UCF Has an Elite Tight End Room and a Nasty Defense, but No Proven Runner
Our Top 50 · No. 33
2026-07-16 · Core College Football · team-outlook, 2026, big-12, ucf
UCF Has an Elite Tight End Room and a Nasty Defense, but No Proven Runner
UCF is a team of two identities in 2026: a defense that grades as one of the more physical units in the Big 12, paired with an offense anchored by an elite tight end room, and a running back group that grades near the bottom of the sport. Only thirty-four percent of last year's production returns, so this is largely a new roster learning to play alongside itself, but the pieces that are back are talented enough to point toward a winning season. The projection lands at 7-5, with a defense capable of controlling tight games and enough talent up front and at tight end to keep the offense on schedule while the ground game sorts itself out.

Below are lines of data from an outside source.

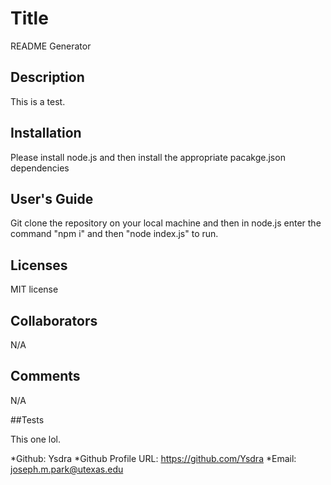 

#  Title

README Generator

## Description

This is a test.

## Installation

Please install node.js and then install the appropriate pacakge.json dependencies 

## User's Guide

Git clone the repository on your local machine and then in node.js enter the command "npm i" and then "node index.js" to run. 

## Licenses 

MIT license

## Collaborators

N/A

## Comments

N/A

##Tests 

This one lol.


*Github: Ysdra
*Github Profile URL: https://github.com/Ysdra
*Email: joseph.m.park@utexas.edu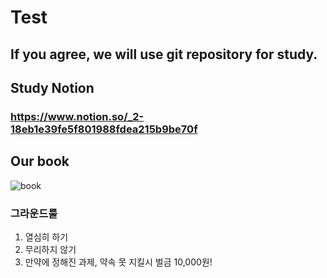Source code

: # Test 
## If you agree, we will use git repository for study.
## Study Notion  
### https://www.notion.so/_2-18eb1e39fe5f801988fdea215b9be70f
## Our book 
![book](./first_algo.pngjpg)  

### 그라운드룰 
1. 열심히 하기
2. 무리하지 않기
3. 만약에 정해진 과제, 약속 못 지킬시 벌금 10,000원!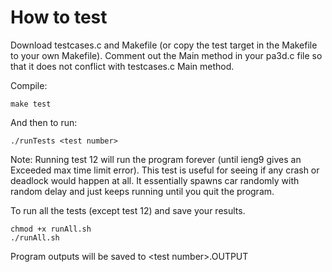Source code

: # How to test
Download testcases.c and Makefile (or copy the test target in the Makefile to
your own Makefile). Comment out the Main method in your pa3d.c file so that
it does not conflict with testcases.c Main method.

Compile:
    
    make test
    
And then to run:

    ./runTests <test number>
    
 
Note:
Running test 12 will run the program forever (until ieng9 gives an Exceeded max time limit error). This test is
useful for seeing if any crash or deadlock would happen at all. It essentially spawns car randomly with random delay
and just keeps running until you quit the program.

To run all the tests (except test 12) and save your results.

    chmod +x runAll.sh
    ./runAll.sh
    
Program outputs will be saved to \<test number\>.OUTPUT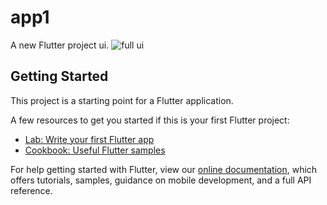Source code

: # app1

A new Flutter project ui.
![full ui](https://user-images.githubusercontent.com/59803185/97620005-f24b8300-1a46-11eb-9fc9-46031225bfb6.JPG)

## Getting Started

This project is a starting point for a Flutter application.

A few resources to get you started if this is your first Flutter project:

- [Lab: Write your first Flutter app](https://flutter.dev/docs/get-started/codelab)
- [Cookbook: Useful Flutter samples](https://flutter.dev/docs/cookbook)

For help getting started with Flutter, view our
[online documentation](https://flutter.dev/docs), which offers tutorials,
samples, guidance on mobile development, and a full API reference.
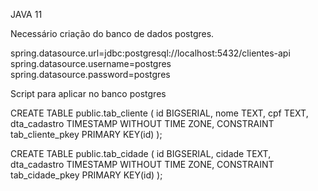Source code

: JAVA 11

Necessário criação do banco de dados postgres.

spring.datasource.url=jdbc:postgresql://localhost:5432/clientes-api
spring.datasource.username=postgres
spring.datasource.password=postgres

Script para aplicar no banco postgres 

CREATE TABLE public.tab_cliente (
id BIGSERIAL,
nome TEXT,
cpf TEXT,
dta_cadastro TIMESTAMP WITHOUT TIME ZONE,
CONSTRAINT tab_cliente_pkey PRIMARY KEY(id)
);

CREATE TABLE public.tab_cidade ( 
id BIGSERIAL, 
cidade TEXT, 
dta_cadastro TIMESTAMP WITHOUT TIME ZONE, 
CONSTRAINT tab_cidade_pkey PRIMARY KEY(id) 
);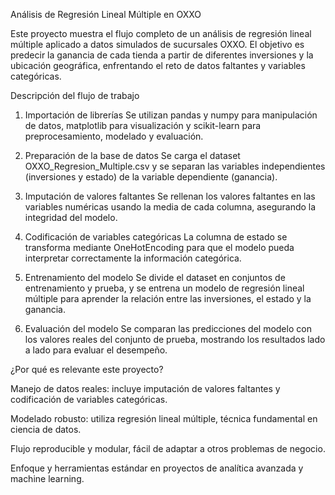 Análisis de Regresión Lineal Múltiple en OXXO

Este proyecto muestra el flujo completo de un análisis de regresión lineal múltiple aplicado a datos simulados de sucursales OXXO. El objetivo es predecir la ganancia de cada tienda a partir de diferentes inversiones y la ubicación geográfica, enfrentando el reto de datos faltantes y variables categóricas.

Descripción del flujo de trabajo

1. Importación de librerías
Se utilizan pandas y numpy para manipulación de datos, matplotlib para visualización y scikit-learn para preprocesamiento, modelado y evaluación.

2. Preparación de la base de datos
Se carga el dataset OXXO_Regresion_Multiple.csv y se separan las variables independientes (inversiones y estado) de la variable dependiente (ganancia).

3. Imputación de valores faltantes
Se rellenan los valores faltantes en las variables numéricas usando la media de cada columna, asegurando la integridad del modelo.

4. Codificación de variables categóricas
La columna de estado se transforma mediante OneHotEncoding para que el modelo pueda interpretar correctamente la información categórica.

5. Entrenamiento del modelo
Se divide el dataset en conjuntos de entrenamiento y prueba, y se entrena un modelo de regresión lineal múltiple para aprender la relación entre las inversiones, el estado y la ganancia.

6. Evaluación del modelo
Se comparan las predicciones del modelo con los valores reales del conjunto de prueba, mostrando los resultados lado a lado para evaluar el desempeño.

¿Por qué es relevante este proyecto?

Manejo de datos reales: incluye imputación de valores faltantes y codificación de variables categóricas.

Modelado robusto: utiliza regresión lineal múltiple, técnica fundamental en ciencia de datos.

Flujo reproducible y modular, fácil de adaptar a otros problemas de negocio.

Enfoque y herramientas estándar en proyectos de analítica avanzada y machine learning.
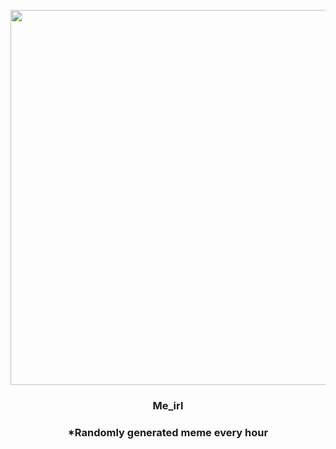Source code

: <p align="center">
        <img src="https://i.redd.it/1w1jjpwo3hd91.jpg" width="600" height="600">
        </p>
        <h3 align="center">Me_irl</h3>
        <h3 align="center">*Randomly generated meme every hour</h3>
    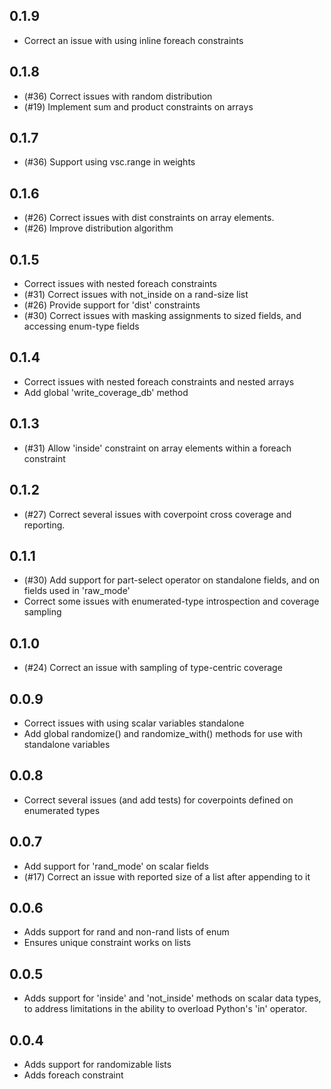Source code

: 
## 0.1.9
- Correct an issue with using inline foreach constraints

## 0.1.8
- (#36) Correct issues with random distribution
- (#19) Implement sum and product constraints on arrays

## 0.1.7
- (#36) Support using vsc.range in weights

## 0.1.6
- (#26) Correct issues with dist constraints on array elements.
- (#26) Improve distribution algorithm

## 0.1.5
- Correct issues with nested foreach constraints
- (#31) Correct issues with not_inside on a rand-size list
- (#26) Provide support for 'dist' constraints
- (#30) Correct issues with masking assignments to sized fields, and accessing enum-type fields


## 0.1.4
- Correct issues with nested foreach constraints and nested arrays
- Add global 'write_coverage_db' method

## 0.1.3
- (#31) Allow 'inside' constraint on array elements within a foreach constraint

## 0.1.2
- (#27) Correct several issues with coverpoint cross coverage and
  reporting. 

## 0.1.1
- (#30) Add support for part-select operator on standalone fields, 
        and on fields used in 'raw_mode'
- Correct some issues with enumerated-type introspection and
  coverage sampling        

## 0.1.0
- (#24) Correct an issue with sampling of type-centric coverage

## 0.0.9
- Correct issues with using scalar variables standalone
- Add global randomize() and randomize_with() methods for 
  use with standalone variables

## 0.0.8
- Correct several issues (and add tests) for coverpoints defined on enumerated types

## 0.0.7
- Add support for 'rand_mode' on scalar fields
- (#17) Correct an issue with reported size of a list after appending to it

## 0.0.6
- Adds support for rand and non-rand lists of enum
- Ensures unique constraint works on lists

## 0.0.5
- Adds support for 'inside' and 'not_inside' methods
  on scalar data types, to address limitations in the ability
  to overload Python's 'in' operator.

## 0.0.4
- Adds support for randomizable lists
- Adds foreach constraint



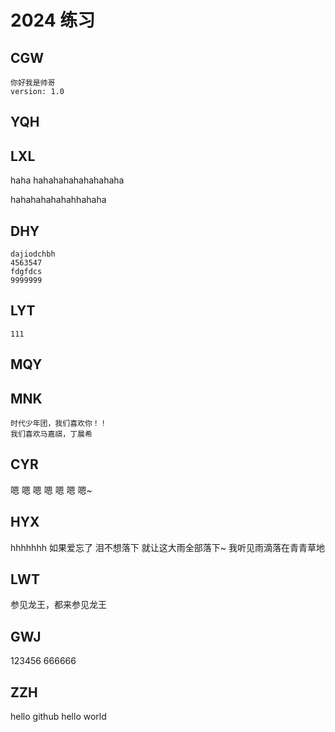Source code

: # 2024 练习

## CGW
    你好我是帅哥
    version: 1.0
## YQH

## LXL

haha hahahahahahahahaha

hahahahahahahhahaha

## DHY
    dajiodchbh
    4563547
    fdgfdcs
    9999999

## LYT

    111

## MQY

## MNK
    时代少年团，我们喜欢你！！
    我们喜欢马嘉祺，丁晨希
## CYR
嗯 嗯 嗯 嗯 嗯 嗯 嗯~
## HYX
   hhhhhhh
   如果爱忘了  泪不想落下
   就让这大雨全部落下~
   我听见雨滴落在青青草地

## LWT

参见龙王，都来参见龙王

## GWJ

123456
666666















## ZZH
hello github
hello world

Elite tight ends and a defense built to hit
The best position group on the roster is tight end, which grades among the elite units in the country, a real weapon in a conference that leans on physical, ball-control football. The defense is right behind it. The defensive line, led by edge rusher Josh Dorsainvil and defensive end Thomas Collins, grades as a genuine strength, and the linebacker corps grades even higher, boosted by the arrival of Wisconsin transfer Tackett Curtis. The secondary is the deepest group on the roster, pairing safeties Antione Jackson and Jailen Duffie with cornerbacks Caleb Flagg and Jayden Bellamy, four players who give the back end real experience. Quarterback play also grades as a strength, with receiver Chris Domercant giving the passing game a legitimate outside target. Up front, the offensive line returns a cluster of proven starters, including centers Brady Wayburn and Colin Cook and guards Jabari Brooks and Shaheem Hill, and the staff added Michigan State transfer Cooper Terpstra to reinforce the interior.

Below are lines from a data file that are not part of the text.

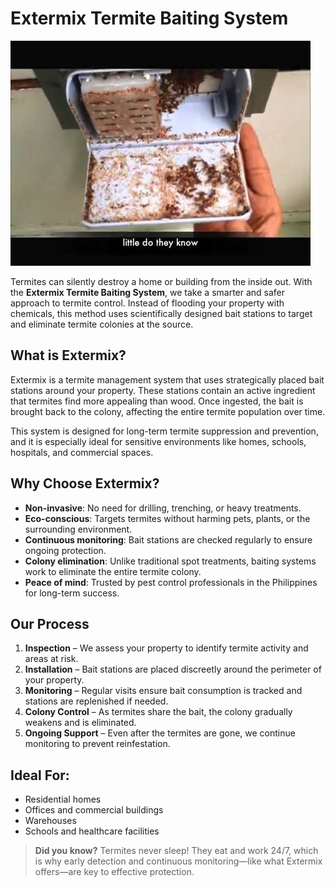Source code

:# Extermix Termite Baiting System

![Extermix Termite Baiting System Banner](/images/services/tpc_srvc_10.jpg)

Termites can silently destroy a home or building from the inside out. With the **Extermix Termite Baiting System**, we take a smarter and safer approach to termite control. Instead of flooding your property with chemicals, this method uses scientifically designed bait stations to target and eliminate termite colonies at the source.

## What is Extermix?

Extermix is a termite management system that uses strategically placed bait stations around your property. These stations contain an active ingredient that termites find more appealing than wood. Once ingested, the bait is brought back to the colony, affecting the entire termite population over time.

This system is designed for long-term termite suppression and prevention, and it is especially ideal for sensitive environments like homes, schools, hospitals, and commercial spaces.

## Why Choose Extermix?

- **Non-invasive**: No need for drilling, trenching, or heavy treatments.
- **Eco-conscious**: Targets termites without harming pets, plants, or the surrounding environment.
- **Continuous monitoring**: Bait stations are checked regularly to ensure ongoing protection.
- **Colony elimination**: Unlike traditional spot treatments, baiting systems work to eliminate the entire termite colony.
- **Peace of mind**: Trusted by pest control professionals in the Philippines for long-term success.

## Our Process

1. **Inspection** – We assess your property to identify termite activity and areas at risk.
2. **Installation** – Bait stations are placed discreetly around the perimeter of your property.
3. **Monitoring** – Regular visits ensure bait consumption is tracked and stations are replenished if needed.
4. **Colony Control** – As termites share the bait, the colony gradually weakens and is eliminated.
5. **Ongoing Support** – Even after the termites are gone, we continue monitoring to prevent reinfestation.

## Ideal For:

- Residential homes
- Offices and commercial buildings
- Warehouses
- Schools and healthcare facilities

> **Did you know?** Termites never sleep! They eat and work 24/7, which is why early detection and continuous monitoring—like what Extermix offers—are key to effective protection.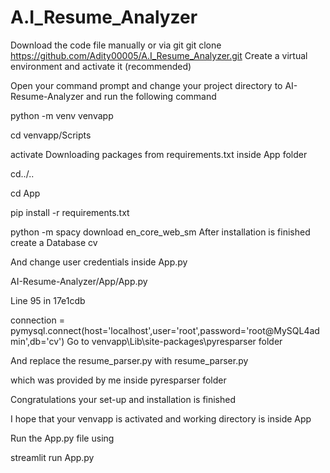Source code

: # A.I_Resume_Analyzer
Download the code file manually or via git
git clone https://github.com/Adity00005/A.I_Resume_Analyzer.git
Create a virtual environment and activate it (recommended)

Open your command prompt and change your project directory to AI-Resume-Analyzer and run the following command

python -m venv venvapp

cd venvapp/Scripts

activate
Downloading packages from requirements.txt inside App folder

cd../..

cd App

pip install -r requirements.txt

python -m spacy download en_core_web_sm
After installation is finished create a Database cv

And change user credentials inside App.py

AI-Resume-Analyzer/App/App.py

Line 95 in 17e1cdb

 connection = pymysql.connect(host='localhost',user='root',password='root@MySQL4admin',db='cv') 
Go to venvapp\Lib\site-packages\pyresparser folder

And replace the resume_parser.py with resume_parser.py

which was provided by me inside pyresparser folder

Congratulations your set-up and installation is finished

I hope that your venvapp is activated and working directory is inside App

Run the App.py file using

streamlit run App.py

The question: who runs the ball?
The obvious hole is at running back, which grades near the bottom of the sport, a stark contrast to almost everything around it. Landen Chambers is the clear lead option, but beyond him the room lacks proven production, and with just thirty-four percent of last year's snaps returning across the roster, UCF is counting on a lot of new pieces finding their footing at the same time. If the offensive line and tight ends can generate enough of a ground game to keep the passing attack honest, the defense should be good enough to cover for an offense still building its identity. If the run game never develops, UCF becomes one-dimensional against a Big 12 that has no shortage of physical fronts.

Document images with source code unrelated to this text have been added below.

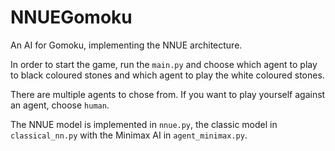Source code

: # NNUEGomoku
An AI for Gomoku, implementing the NNUE architecture.

In order to start the game, run the `main.py` and choose which agent to play to black coloured stones and which agent to play the white coloured stones.

There are multiple agents to chose from. If you want to play yourself against an agent, choose `human`.

The NNUE model is implemented in `nnue.py`, the classic model in `classical_nn.py` with the Minimax AI in `agent_minimax.py`.
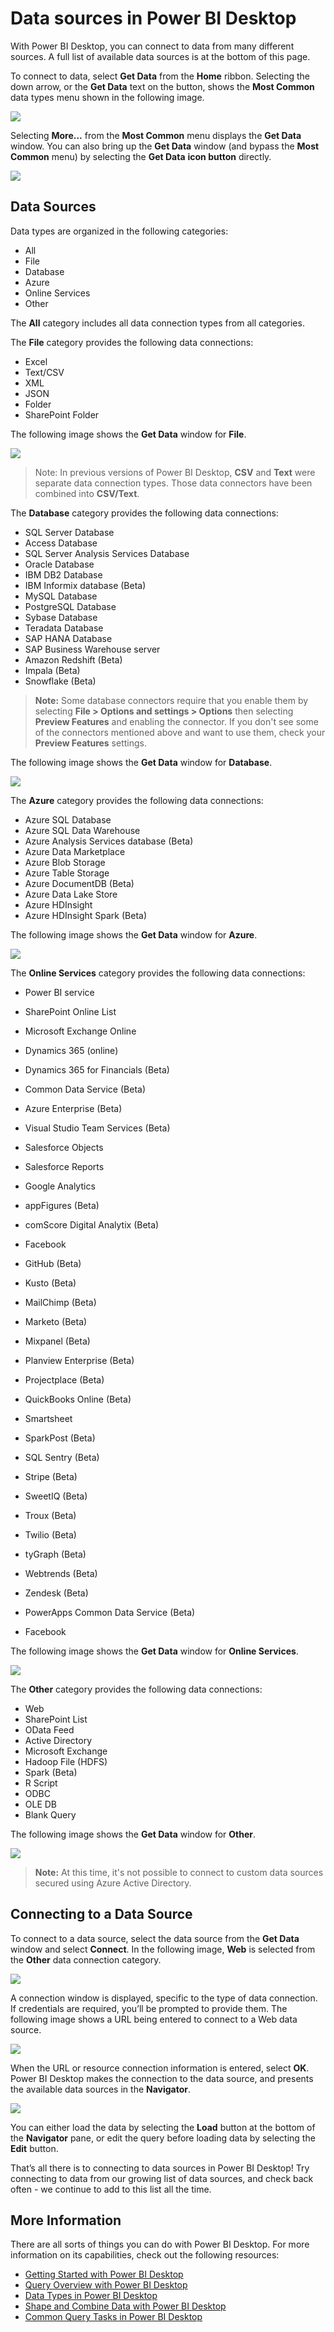 <properties
   pageTitle="Data sources in Power BI Desktop"
   description="Data sources in Power BI Desktop"
   services="powerbi"
   documentationCenter=""
   authors="davidiseminger"
   manager="mblythe"
   backup=""
   editor=""
   tags=""
   qualityFocus="complete"
   qualityDate="04/29/2016"/>

<tags
   ms.service="powerbi"
   ms.devlang="NA"
   ms.topic="article"
   ms.tgt_pltfrm="NA"
   ms.workload="powerbi"
   ms.date="04/03/2017"
   ms.author="davidi"/>


# Data sources in Power BI Desktop

With Power BI Desktop, you can connect to data from many different sources. A full list of available data sources is at the bottom of this page.

To connect to data, select **Get Data** from the **Home** ribbon. Selecting the down arrow, or the **Get Data** text on the button, shows the **Most Common** data types menu shown in the following image.

![](media/powerbi-desktop-data-sources/data-sources_1.png)

Selecting **More…** from the **Most Common** menu displays the **Get Data** window. You can also bring up the **Get Data** window (and bypass the **Most Common** menu) by selecting the **Get Data** **icon button** directly.

![](media/powerbi-desktop-data-sources/data-sources_2.png)

## Data Sources

Data types are organized in the following categories:

-   All
-   File
-   Database
-   Azure
-   Online Services
-   Other

The **All** category includes all data connection types from all categories.

The **File** category provides the following data connections:

-   Excel
-   Text/CSV
-   XML
-   JSON
-   Folder
-   SharePoint Folder


The following image shows the **Get Data** window for **File**.

![](media/powerbi-desktop-data-sources/data-sources_3.png)
> Note: In previous versions of Power BI Desktop, **CSV** and **Text** were separate data connection types. Those data connectors have been combined into **CSV/Text**.


The **Database** category provides the following data connections:

-   SQL Server Database
-   Access Database
-   SQL Server Analysis Services Database
-   Oracle Database
-   IBM DB2 Database
-   IBM Informix database (Beta)
-   MySQL Database
-   PostgreSQL Database
-   Sybase Database
-   Teradata Database
-   SAP HANA Database
-   SAP Business Warehouse server
-   Amazon Redshift (Beta)
-   Impala (Beta)
-   Snowflake (Beta)


> **Note:** Some database connectors require that you enable them by selecting **File > Options and settings > Options** then selecting **Preview Features** and enabling the connector. If you don't see some of the connectors mentioned above and want to use them, check your **Preview Features** settings.

The following image shows the **Get Data** window for **Database**.

![](media/powerbi-desktop-data-sources/data-sources_4.png)


The **Azure** category provides the following data connections:

-   Azure SQL Database
-   Azure SQL Data Warehouse
-   Azure Analysis Services database (Beta)
-   Azure Data Marketplace
-   Azure Blob Storage
-   Azure Table Storage
-   Azure DocumentDB (Beta)
-   Azure Data Lake Store
-   Azure HDInsight
-   Azure HDInsight Spark (Beta)



The following image shows the **Get Data** window for **Azure**.

![](media/powerbi-desktop-data-sources/data-sources_5.png)


The **Online Services** category provides the following data connections:

-   Power BI service
-   SharePoint Online List
-   Microsoft Exchange Online
-   Dynamics 365 (online)
-   Dynamics 365 for Financials (Beta)
-   Common Data Service (Beta)
-   Azure Enterprise (Beta)
-   Visual Studio Team Services (Beta)
-   Salesforce Objects
-   Salesforce Reports
-   Google Analytics
-   appFigures (Beta)
-   comScore Digital Analytix (Beta)
-   Facebook
-   GitHub (Beta)
-   Kusto (Beta)
-   MailChimp (Beta)
-   Marketo (Beta)
-   Mixpanel (Beta)
-   Planview Enterprise (Beta)
-   Projectplace (Beta)
-   QuickBooks Online (Beta)
-   Smartsheet
-   SparkPost (Beta)
-   SQL Sentry (Beta)
-   Stripe (Beta)
-   SweetIQ (Beta)
-   Troux (Beta)
-   Twilio (Beta)
-   tyGraph (Beta)
-   Webtrends (Beta)
-   Zendesk (Beta)


-   PowerApps Common Data Service (Beta)
-   Facebook

The following image shows the **Get Data** window for **Online Services**.

![](media/powerbi-desktop-data-sources/data-sources_6.png)

The **Other** category provides the following data connections:

-   Web
-   SharePoint List
-   OData Feed
-   Active Directory
-   Microsoft Exchange
-   Hadoop File (HDFS)
-   Spark (Beta)
-   R Script
-   ODBC
-   OLE DB
-   Blank Query

The following image shows the **Get Data** window for **Other**.

![](media/powerbi-desktop-data-sources/data-sources_7.png)

> **Note:** At this time, it's not possible to connect to custom data sources secured using Azure Active Directory.

## Connecting to a Data Source

To connect to a data source, select the data source from the **Get Data** window and select **Connect**. In the following image, **Web** is selected from the **Other** data connection category.

![](media/powerbi-desktop-data-sources/data-sources_7.png)


A connection window is displayed, specific to the type of data connection. If credentials are required, you’ll be prompted to provide them. The following image shows a URL being entered to connect to a Web data source.

![](media/powerbi-desktop-data-sources/DataSources_FromWebBox.png)


When the URL or resource connection information is entered, select **OK**. Power BI Desktop makes the connection to the data source, and presents the available data sources in the **Navigator**.

![](media/powerbi-desktop-data-sources/DataSources_FromNavigatorDialog.png)


You can either load the data by selecting the **Load** button at the bottom of the **Navigator** pane, or edit the query before loading data by selecting the **Edit** button.

That’s all there is to connecting to data sources in Power BI Desktop! Try connecting to data from our growing list of data sources, and check back often - we continue to add to this list all the time.

## More Information

There are all sorts of things you can do with Power BI Desktop. For more information on its capabilities, check out the following resources:

-   [Getting Started with Power BI Desktop](powerbi-desktop-getting-started.md)
-   [Query Overview with Power BI Desktop](powerbi-desktop-query-overview.md)
-   [Data Types in Power BI Desktop](powerbi-desktop-data-types.md)
-   [Shape and Combine Data with Power BI Desktop](powerbi-desktop-shape-and-combine-data.md)
-   [Common Query Tasks in Power BI Desktop](powerbi-desktop-common-query-tasks.md)    




 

A schedule with more toss-ups than certainties
UCF is not favored in every game, and the schedule includes four true underdog spots: at Pittsburgh, at Houston, at Oklahoma State, and at home against BYU, the toughest test on the slate. Beyond those, the calendar is full of close calls rather than comfortable wins. Home games against TCU and Baylor, a road trip to Kansas, and a home date with Arizona State are all projected as near coin flips rather than sure things. That means the record likely comes down to execution in a handful of tight games rather than a soft schedule doing the work. Win most of the toss-ups and this is an eight or nine win team; lose them and it slides toward six.
Bottom line
UCF projects to 7-5 in the second year under its current coaching staff, carried by an elite tight end room, a physical front seven, and one of the deeper secondaries in the Big 12. The running back room is the clear soft spot, and how quickly it develops behind an improved offensive line will decide whether UCF settles at seven wins or pushes into nine. With four games decided by a possession or less on the schedule, this is a season that will be written in close, competitive football rather than blowouts.